17 ARALIK 2021
Koronavirüs (COVID-19), dünya genelinde hızla can almaya devam ediyor! Virüsten, kendimizi ve sevdiklerimizi mümkün olduğunca izole ederek korunmaya çalışıyoruz. Aşı olarak, sosyal mesafelerimizi koruyarak, hijyen kurallarına sıkı sıkıya uyarak ve maskelerimizi evlerimizin dışında asla çıkartmamaya çalışarak. Umuyoruz bu zorlu günler sona erecek yakında.
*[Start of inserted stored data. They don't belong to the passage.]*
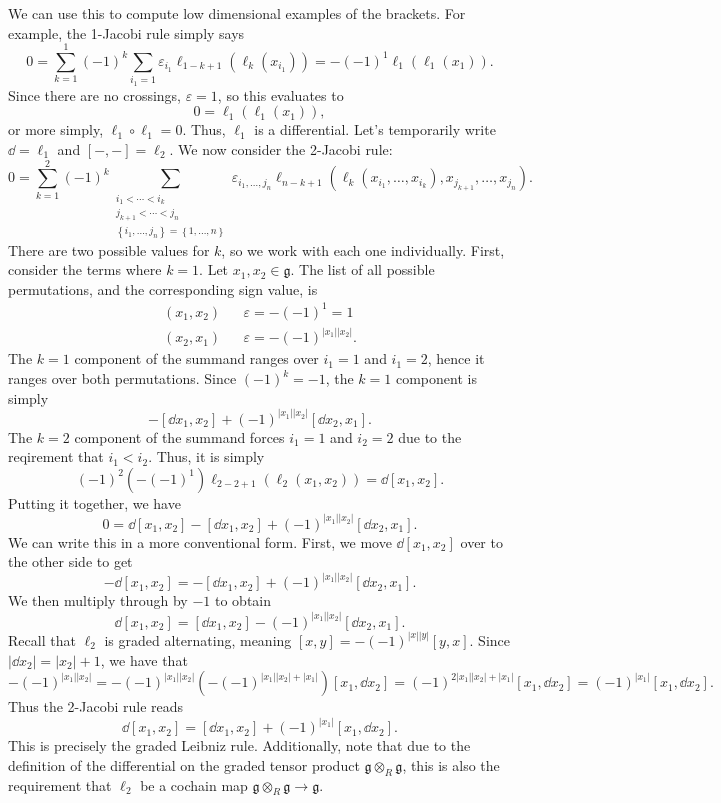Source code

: We can use this to compute low dimensional examples of the brackets. For example, the 1-Jacobi rule simply says
\[
	0 = \sum_{k=1}^{1} (-1)^k\sum_{i_1 = 1} \varepsilon_{i_1} \ell_{1 - k + 1} (\ell_k(x_{i_1})) = -(-1)^{1} \ell _1(\ell _1(x_1))
.\]
Since there are no crossings, $\varepsilon =1$, so this evaluates to
\[
	0 = \ell_1(\ell _1(x_1))
,\]
or more simply, $\ell _1\circ \ell _1=0$. Thus, $\ell _1$ is a differential. Let's temporarily write $\dd =\ell _1$ and $[-,-]=\ell _2$. We now consider the 2-Jacobi rule:
\[
	0=\sum_{k=1}^{2} (-1)^k \sum_{\substack{i_1 < \cdots < i_k \\ j_{k+1} < \cdots < j_n \\ \left\{ i_1, \ldots , j_n \right\} =\left\{ 1, \ldots ,n \right\} }} \varepsilon_{i_1, \ldots ,j_n}  \ell _{n-k+1} (\ell _k(x_{i_1} , \ldots ,x_{i_k} ), x_{j_{k+1} } , \ldots , x_{j_n} )
.\]
There are two possible values for $k$, so we work with each one individually. First, consider the terms where $k=1$. Let $x_1,x_2\in \mathfrak{g} $. The list of all possible permutations, and the corresponding sign value, is
\begin{align*}
	(x_1,x_2) && \varepsilon =-(-1)^1=1\\
	(x_2,x_1) && \varepsilon =-(-1)^{\left| x_1 \right| \left| x_2 \right| } 
.\end{align*}
The $k=1$ component of the summand ranges over $i_1=1$ and $i_1=2$, hence it ranges over both permutations. Since $(-1)^k=-1$, the $k=1$ component is simply
\[
	-[\dd x_1,x_2] + (-1)^{\left| x_1 \right| \left| x_2 \right| } [\dd x_2,x_1]
.\]
The $k=2$ component of the summand forces $i_1=1$ and $i_2=2$ due to the reqirement that $i_1 < i_2$. Thus, it is simply
\[
	(-1)^2(- (-1)^1) \ell_{2-2+1} (\ell _2(x_1,x_2)) = \dd [x_1,x_2]
.\]
Putting it together, we have
\[
	0=\dd [x_1,x_2] - [\dd x_1,x_2] + (-1)^{\left| x_1 \right| \left| x_2 \right| } [\dd x_2,x_1]
.\]
We can write this in a more conventional form. First, we move $\dd[x_1,x_2]$ over to the other side to get
\[
	-\dd [x_1,x_2] = -[\dd x_1,x_2] + (-1)^{\left| x_1 \right| \left| x_2 \right| } [\dd x_2,x_1]
.\]
We then multiply through by $-1$ to obtain
\[
	\dd [x_1,x_2] = [\dd x_1,x_2] - (-1)^{\left| x_1 \right| \left| x_2 \right| } [\dd x_2,x_1] 
.\]
Recall that $\ell _2$ is graded alternating, meaning $[x,y] = -(-1)^{\left| x \right| \left| y \right| } [y,x]$. Since $\left| \dd x_2 \right| =\left| x_2 \right| +1$, we have that
\[
	-(-1)^{\left| x_1 \right| \left| x_2 \right| } =-(-1)^{\left| x_1 \right| \left| x_2 \right| } (-(-1)^{\left| x_1 \right| \left| x_2 \right| +\left| x_1 \right| } )[x_1,\dd x_2]=(-1)^{2\left| x_1 \right| \left| x_2 \right| +\left| x_1 \right| } [x_1,\dd x_2]=(-1)^{\left| x_1 \right| } [x_1,\dd x_2]
.\]
Thus the 2-Jacobi rule reads
\[
	\dd [x_1,x_2] = [\dd x_1,x_2] + (-1)^{\left| x_1 \right| } [x_1,\dd x_2]
.\]
This is precisely the graded Leibniz rule. Additionally, note that due to the definition of the differential on the graded tensor product $\mathfrak{g} \otimes_R \mathfrak{g} $, this is also the requirement that $\ell _2$ be a cochain map $\mathfrak{g} \otimes _R\mathfrak{g} \to \mathfrak{g} $.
Bazı salonlar yeni tedbirler uygulayarak kontrollü biçimde 2020 Temmuz ayından itibaren kapılarını açmışlardı. Kademeli ve kısmi olarak yeniden başlayan vizyona, 17 Kasım 2020 günü alınan bir dizi karar sonucu yeniden ara verildi. Covid-19 tedbirleri gereği sinema salonlarının önce yılsonuna, ardından belirsiz bir tarihe dek kapalı olacağı açıklandı. Ve tarih 2 Temmuz 2021’i gösterdiğinde salonlar yine izleyicileri ağırlamaya başlıyor; perdeler, umuyoruz bir daha kapanmamak üzere açılıyordu!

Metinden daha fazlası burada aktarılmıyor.